[Collected data entries]
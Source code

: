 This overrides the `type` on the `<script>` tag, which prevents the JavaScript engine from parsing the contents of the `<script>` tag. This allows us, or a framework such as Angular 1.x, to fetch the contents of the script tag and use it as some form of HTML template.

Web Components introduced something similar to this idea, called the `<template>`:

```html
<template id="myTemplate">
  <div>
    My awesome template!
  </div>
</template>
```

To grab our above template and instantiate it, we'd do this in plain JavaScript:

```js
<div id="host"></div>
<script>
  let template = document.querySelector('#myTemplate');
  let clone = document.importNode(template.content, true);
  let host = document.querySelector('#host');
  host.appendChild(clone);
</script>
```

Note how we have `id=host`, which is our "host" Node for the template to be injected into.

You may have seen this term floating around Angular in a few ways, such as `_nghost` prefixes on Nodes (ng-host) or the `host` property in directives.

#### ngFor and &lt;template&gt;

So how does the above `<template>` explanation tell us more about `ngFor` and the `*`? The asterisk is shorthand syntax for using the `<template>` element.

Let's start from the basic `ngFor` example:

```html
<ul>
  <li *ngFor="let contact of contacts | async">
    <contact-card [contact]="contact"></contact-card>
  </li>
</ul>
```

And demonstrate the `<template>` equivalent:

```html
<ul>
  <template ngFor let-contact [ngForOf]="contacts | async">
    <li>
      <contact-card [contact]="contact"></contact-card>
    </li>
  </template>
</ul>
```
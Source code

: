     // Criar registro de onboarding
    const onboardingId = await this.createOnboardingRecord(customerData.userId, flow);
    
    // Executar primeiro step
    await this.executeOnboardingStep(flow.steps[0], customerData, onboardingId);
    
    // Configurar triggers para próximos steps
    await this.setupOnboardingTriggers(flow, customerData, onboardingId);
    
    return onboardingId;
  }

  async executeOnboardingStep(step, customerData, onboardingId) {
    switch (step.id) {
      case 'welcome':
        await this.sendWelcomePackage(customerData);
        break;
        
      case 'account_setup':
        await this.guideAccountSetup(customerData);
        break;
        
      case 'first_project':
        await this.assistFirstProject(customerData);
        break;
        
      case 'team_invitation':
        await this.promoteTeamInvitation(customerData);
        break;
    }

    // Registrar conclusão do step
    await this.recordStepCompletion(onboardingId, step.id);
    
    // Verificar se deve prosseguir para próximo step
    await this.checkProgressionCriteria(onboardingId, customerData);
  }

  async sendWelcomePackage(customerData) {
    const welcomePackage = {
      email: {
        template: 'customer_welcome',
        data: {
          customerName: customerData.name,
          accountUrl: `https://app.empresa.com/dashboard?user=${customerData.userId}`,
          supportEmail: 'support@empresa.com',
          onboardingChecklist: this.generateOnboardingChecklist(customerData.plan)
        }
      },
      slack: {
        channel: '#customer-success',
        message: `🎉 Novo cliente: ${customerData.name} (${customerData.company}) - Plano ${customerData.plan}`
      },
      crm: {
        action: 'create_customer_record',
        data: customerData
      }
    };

## WHAT THE TASK REQUIRES
Which lines of the data include the string "name"? Copy each of them.

## RESULT
          customerName: customerData.name,
        message: `🎉 Novo cliente: ${customerData.name} (${customerData.company}) - Plano ${customerData.plan}`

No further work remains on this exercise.